— Source data —

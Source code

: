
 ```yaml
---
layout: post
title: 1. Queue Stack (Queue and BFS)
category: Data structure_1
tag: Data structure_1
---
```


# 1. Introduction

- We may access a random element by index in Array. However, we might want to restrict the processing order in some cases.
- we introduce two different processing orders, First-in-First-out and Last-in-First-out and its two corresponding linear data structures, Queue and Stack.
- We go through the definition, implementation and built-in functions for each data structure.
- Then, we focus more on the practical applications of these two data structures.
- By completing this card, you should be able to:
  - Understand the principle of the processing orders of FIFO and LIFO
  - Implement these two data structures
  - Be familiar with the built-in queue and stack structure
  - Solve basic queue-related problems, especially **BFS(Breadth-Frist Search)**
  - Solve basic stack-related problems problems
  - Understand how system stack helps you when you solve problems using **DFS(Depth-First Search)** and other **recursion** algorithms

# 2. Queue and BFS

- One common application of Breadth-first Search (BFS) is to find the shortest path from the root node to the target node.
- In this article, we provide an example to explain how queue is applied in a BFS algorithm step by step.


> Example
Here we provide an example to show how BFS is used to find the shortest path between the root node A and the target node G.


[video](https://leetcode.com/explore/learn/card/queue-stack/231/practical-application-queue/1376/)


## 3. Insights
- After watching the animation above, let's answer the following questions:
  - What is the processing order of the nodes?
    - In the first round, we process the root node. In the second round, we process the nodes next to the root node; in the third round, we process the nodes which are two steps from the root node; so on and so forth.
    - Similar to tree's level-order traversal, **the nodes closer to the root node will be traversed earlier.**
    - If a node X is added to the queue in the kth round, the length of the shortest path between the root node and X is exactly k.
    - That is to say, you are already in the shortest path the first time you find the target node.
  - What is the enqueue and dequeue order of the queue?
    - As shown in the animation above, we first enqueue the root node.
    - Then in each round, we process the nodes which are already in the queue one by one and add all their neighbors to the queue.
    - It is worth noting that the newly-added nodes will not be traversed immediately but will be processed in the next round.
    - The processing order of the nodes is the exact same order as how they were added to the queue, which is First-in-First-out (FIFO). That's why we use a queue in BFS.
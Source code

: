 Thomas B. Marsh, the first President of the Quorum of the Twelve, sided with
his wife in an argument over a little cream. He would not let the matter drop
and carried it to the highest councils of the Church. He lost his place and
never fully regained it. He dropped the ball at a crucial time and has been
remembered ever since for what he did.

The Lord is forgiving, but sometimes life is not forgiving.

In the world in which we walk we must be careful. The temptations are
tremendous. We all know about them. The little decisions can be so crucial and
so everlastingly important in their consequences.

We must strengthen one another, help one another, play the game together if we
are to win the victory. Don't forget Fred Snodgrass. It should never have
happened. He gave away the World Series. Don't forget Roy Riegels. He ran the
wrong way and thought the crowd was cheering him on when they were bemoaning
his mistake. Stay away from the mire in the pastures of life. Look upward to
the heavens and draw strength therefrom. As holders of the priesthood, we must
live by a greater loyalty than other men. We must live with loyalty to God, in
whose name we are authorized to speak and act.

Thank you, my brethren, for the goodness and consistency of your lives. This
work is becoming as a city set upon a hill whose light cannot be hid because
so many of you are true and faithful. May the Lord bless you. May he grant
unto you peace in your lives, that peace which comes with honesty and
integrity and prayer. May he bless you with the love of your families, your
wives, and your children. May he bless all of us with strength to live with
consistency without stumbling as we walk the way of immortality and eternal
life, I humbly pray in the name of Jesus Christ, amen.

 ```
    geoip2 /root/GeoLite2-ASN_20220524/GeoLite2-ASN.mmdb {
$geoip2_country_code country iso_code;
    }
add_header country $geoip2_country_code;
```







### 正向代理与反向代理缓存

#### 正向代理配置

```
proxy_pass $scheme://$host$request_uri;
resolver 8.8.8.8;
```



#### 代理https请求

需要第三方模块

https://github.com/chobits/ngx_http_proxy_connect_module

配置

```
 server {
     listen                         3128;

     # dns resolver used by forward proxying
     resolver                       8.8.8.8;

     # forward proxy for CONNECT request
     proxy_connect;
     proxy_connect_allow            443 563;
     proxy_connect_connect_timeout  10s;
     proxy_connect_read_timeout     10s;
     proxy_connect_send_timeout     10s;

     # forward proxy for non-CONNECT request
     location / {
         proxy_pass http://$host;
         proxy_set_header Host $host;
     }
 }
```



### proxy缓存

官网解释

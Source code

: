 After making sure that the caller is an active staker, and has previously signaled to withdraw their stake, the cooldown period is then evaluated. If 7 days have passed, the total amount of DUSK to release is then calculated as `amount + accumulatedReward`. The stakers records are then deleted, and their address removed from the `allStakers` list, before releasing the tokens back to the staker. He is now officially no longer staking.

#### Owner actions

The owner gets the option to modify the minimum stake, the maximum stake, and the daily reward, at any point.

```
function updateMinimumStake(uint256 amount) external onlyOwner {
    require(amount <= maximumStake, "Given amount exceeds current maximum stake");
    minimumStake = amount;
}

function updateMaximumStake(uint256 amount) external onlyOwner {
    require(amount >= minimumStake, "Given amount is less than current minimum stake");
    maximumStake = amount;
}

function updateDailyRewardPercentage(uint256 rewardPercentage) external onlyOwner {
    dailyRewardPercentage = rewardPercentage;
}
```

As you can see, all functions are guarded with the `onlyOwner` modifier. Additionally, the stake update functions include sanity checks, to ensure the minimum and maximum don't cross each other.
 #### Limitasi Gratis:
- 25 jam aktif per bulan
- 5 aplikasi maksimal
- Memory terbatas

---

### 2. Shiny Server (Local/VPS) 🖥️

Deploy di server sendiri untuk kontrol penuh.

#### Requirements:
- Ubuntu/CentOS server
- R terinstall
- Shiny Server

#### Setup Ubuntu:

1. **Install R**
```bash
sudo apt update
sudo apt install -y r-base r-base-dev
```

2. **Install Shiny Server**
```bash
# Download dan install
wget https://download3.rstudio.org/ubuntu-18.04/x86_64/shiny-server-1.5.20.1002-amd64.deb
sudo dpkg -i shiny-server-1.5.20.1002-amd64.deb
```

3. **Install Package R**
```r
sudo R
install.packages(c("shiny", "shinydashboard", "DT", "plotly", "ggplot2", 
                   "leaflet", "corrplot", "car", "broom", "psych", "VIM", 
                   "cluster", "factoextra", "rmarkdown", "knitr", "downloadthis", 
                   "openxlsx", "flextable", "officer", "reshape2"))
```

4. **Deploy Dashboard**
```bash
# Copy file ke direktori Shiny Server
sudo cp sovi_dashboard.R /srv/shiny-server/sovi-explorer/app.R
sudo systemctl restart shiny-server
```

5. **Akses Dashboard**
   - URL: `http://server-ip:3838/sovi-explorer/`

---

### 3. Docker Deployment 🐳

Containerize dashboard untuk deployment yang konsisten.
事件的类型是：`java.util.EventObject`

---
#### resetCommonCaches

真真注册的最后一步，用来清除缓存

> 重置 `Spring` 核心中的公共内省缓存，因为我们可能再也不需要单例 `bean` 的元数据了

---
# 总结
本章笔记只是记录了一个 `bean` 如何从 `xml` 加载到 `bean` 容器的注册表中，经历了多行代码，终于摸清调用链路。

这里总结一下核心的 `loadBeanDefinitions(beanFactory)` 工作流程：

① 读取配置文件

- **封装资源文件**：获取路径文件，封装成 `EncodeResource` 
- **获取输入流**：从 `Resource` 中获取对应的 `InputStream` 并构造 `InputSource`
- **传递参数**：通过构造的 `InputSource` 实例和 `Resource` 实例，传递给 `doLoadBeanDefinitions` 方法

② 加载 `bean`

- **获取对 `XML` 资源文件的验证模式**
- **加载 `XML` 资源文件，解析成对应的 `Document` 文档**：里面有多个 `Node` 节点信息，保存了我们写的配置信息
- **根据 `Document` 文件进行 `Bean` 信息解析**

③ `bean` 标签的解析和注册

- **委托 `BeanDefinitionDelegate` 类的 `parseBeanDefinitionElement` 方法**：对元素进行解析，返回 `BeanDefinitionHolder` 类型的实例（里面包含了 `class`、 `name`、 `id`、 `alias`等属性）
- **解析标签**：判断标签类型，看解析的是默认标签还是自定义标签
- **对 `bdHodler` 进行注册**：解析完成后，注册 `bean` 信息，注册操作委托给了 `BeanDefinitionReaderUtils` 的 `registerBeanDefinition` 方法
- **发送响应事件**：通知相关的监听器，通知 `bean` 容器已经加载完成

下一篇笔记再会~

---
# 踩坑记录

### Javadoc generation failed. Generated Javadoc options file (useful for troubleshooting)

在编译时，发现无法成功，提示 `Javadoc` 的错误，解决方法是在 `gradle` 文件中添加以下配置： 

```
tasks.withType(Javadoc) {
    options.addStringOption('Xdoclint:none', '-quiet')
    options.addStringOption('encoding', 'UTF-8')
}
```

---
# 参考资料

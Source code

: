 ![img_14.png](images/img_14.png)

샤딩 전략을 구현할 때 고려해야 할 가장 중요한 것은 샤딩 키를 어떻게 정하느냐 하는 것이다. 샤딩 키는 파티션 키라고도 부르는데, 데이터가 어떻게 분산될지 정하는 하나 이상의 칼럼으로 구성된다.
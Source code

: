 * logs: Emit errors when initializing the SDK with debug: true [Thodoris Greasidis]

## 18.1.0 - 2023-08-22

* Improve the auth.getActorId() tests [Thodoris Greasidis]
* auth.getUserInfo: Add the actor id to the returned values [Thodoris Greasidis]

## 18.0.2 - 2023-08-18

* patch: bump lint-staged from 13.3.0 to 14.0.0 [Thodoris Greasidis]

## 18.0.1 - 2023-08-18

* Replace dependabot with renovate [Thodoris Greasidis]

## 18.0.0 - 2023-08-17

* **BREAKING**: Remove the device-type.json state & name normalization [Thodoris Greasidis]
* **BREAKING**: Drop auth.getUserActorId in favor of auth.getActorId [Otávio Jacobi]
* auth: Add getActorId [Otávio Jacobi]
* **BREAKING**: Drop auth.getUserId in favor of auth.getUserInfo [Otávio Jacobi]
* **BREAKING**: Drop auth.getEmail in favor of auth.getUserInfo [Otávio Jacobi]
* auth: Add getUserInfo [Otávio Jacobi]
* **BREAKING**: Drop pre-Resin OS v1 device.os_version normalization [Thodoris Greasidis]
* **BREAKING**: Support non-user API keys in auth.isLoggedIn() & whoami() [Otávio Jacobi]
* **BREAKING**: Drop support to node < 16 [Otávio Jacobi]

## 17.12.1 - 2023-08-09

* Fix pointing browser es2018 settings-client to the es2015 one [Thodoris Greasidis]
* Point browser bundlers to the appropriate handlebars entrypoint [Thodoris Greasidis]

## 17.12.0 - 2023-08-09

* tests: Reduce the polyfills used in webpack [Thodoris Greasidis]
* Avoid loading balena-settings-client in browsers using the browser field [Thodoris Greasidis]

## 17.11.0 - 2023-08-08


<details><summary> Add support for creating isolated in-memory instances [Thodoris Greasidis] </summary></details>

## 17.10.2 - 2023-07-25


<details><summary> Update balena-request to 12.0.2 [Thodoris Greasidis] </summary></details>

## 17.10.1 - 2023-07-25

— Exercise aim —
Pick out and copy the lines of the material that include the word "above".

— Written reply —
- After watching the animation above, let's answer the following questions:
    - As shown in the animation above, we first enqueue the root node.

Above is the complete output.